The market is laborious at present, with stocks trading higher in very weak fashion as the market internals continue to deteriorate. Short-term, the risk is high of a garden variety rotational correction of -5% to -8%. At this point, the intermediate-term is constructive, which puts a very major high off into the future. All of which means we are more aggressive of a correction.
The “canries in the coal mine” related to a much needed short-term correction:
1. DJ Transports (IYT) have shown both absolute and relative weakness recently; this is due in large part to the rise in crude oil prices. But yesterday rallied.
2. Retail (RTH) formed a bearish key reversal to the downside last Thursday.
POTENTIAL LONG TRADES —
√ Gold ETF (GLD) — trendline and the 70-dma/140-dma cross were violated to the upside, which puts the trend higher. We are long Gold Shares (GDX) as the relative GDX/GLD ratio has broken out in GDX’s favor. But will consider adding a partial metal position.
√ Japan ETF (EWJ) — the 400-dema breakout is bullish; and if it can hold and trade in a sideways consolidation back to this level, then we are very interested buyers. If not, then we are interested buyers on a deeper correction in tandem with our models.
√ Latin America ETF (ILF) — the nascent 320-dma breakout is bullish; although prices are into previous low overhead resistance, with our models in a bearish configuration. We look to be buyers of weakness.
√ Brazil ETF (EWZ) — the nascent 380-dma breakout is bullish; although prices are into previous low overhead resistance, with our models in a bearish configuration.
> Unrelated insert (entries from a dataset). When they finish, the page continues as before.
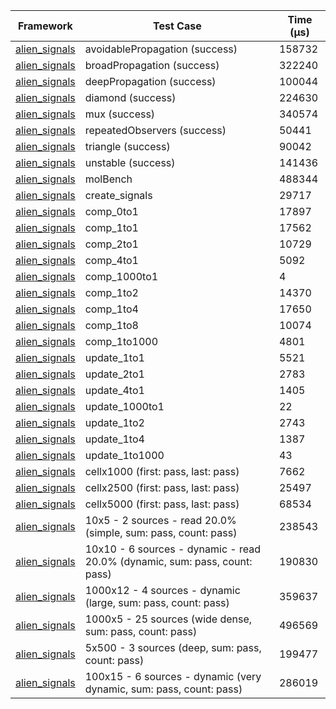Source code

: | Framework | Test Case | Time (μs) |
| --- | --- | --- |
| [alien_signals](https://github.com/medz/alien-signals-dart) | avoidablePropagation (success) | 158732 |
| [alien_signals](https://github.com/medz/alien-signals-dart) | broadPropagation (success) | 322240 |
| [alien_signals](https://github.com/medz/alien-signals-dart) | deepPropagation (success) | 100044 |
| [alien_signals](https://github.com/medz/alien-signals-dart) | diamond (success) | 224630 |
| [alien_signals](https://github.com/medz/alien-signals-dart) | mux (success) | 340574 |
| [alien_signals](https://github.com/medz/alien-signals-dart) | repeatedObservers (success) | 50441 |
| [alien_signals](https://github.com/medz/alien-signals-dart) | triangle (success) | 90042 |
| [alien_signals](https://github.com/medz/alien-signals-dart) | unstable (success) | 141436 |
| [alien_signals](https://github.com/medz/alien-signals-dart) | molBench | 488344 |
| [alien_signals](https://github.com/medz/alien-signals-dart) | create_signals | 29717 |
| [alien_signals](https://github.com/medz/alien-signals-dart) | comp_0to1 | 17897 |
| [alien_signals](https://github.com/medz/alien-signals-dart) | comp_1to1 | 17562 |
| [alien_signals](https://github.com/medz/alien-signals-dart) | comp_2to1 | 10729 |
| [alien_signals](https://github.com/medz/alien-signals-dart) | comp_4to1 | 5092 |
| [alien_signals](https://github.com/medz/alien-signals-dart) | comp_1000to1 | 4 |
| [alien_signals](https://github.com/medz/alien-signals-dart) | comp_1to2 | 14370 |
| [alien_signals](https://github.com/medz/alien-signals-dart) | comp_1to4 | 17650 |
| [alien_signals](https://github.com/medz/alien-signals-dart) | comp_1to8 | 10074 |
| [alien_signals](https://github.com/medz/alien-signals-dart) | comp_1to1000 | 4801 |
| [alien_signals](https://github.com/medz/alien-signals-dart) | update_1to1 | 5521 |
| [alien_signals](https://github.com/medz/alien-signals-dart) | update_2to1 | 2783 |
| [alien_signals](https://github.com/medz/alien-signals-dart) | update_4to1 | 1405 |
| [alien_signals](https://github.com/medz/alien-signals-dart) | update_1000to1 | 22 |
| [alien_signals](https://github.com/medz/alien-signals-dart) | update_1to2 | 2743 |
| [alien_signals](https://github.com/medz/alien-signals-dart) | update_1to4 | 1387 |
| [alien_signals](https://github.com/medz/alien-signals-dart) | update_1to1000 | 43 |
| [alien_signals](https://github.com/medz/alien-signals-dart) | cellx1000 (first: pass, last: pass) | 7662 |
| [alien_signals](https://github.com/medz/alien-signals-dart) | cellx2500 (first: pass, last: pass) | 25497 |
| [alien_signals](https://github.com/medz/alien-signals-dart) | cellx5000 (first: pass, last: pass) | 68534 |
| [alien_signals](https://github.com/medz/alien-signals-dart) | 10x5 - 2 sources - read 20.0% (simple, sum: pass, count: pass) | 238543 |
| [alien_signals](https://github.com/medz/alien-signals-dart) | 10x10 - 6 sources - dynamic - read 20.0% (dynamic, sum: pass, count: pass) | 190830 |
| [alien_signals](https://github.com/medz/alien-signals-dart) | 1000x12 - 4 sources - dynamic (large, sum: pass, count: pass) | 359637 |
| [alien_signals](https://github.com/medz/alien-signals-dart) | 1000x5 - 25 sources (wide dense, sum: pass, count: pass) | 496569 |
| [alien_signals](https://github.com/medz/alien-signals-dart) | 5x500 - 3 sources (deep, sum: pass, count: pass) | 199477 |
| [alien_signals](https://github.com/medz/alien-signals-dart) | 100x15 - 6 sources - dynamic (very dynamic, sum: pass, count: pass) | 286019 |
We look to be buyers of weakness into the 100- dma at $61.50.
POTENTIAL SHORT TRADES —
√ Russell 2000 (IWM:TWM) — A top building process is developing; we expect to be short sometime next week...perhaps tomorrow after the LTRO results.
√ Dow Transports (IYT) — Prices have broken down out of a bearish wedge; downside support is the 200-dema.
√ Retail (RTH) — the key reversal lower suggests a high has been put in; however, the shares can be hard to borrow for shorting purposes.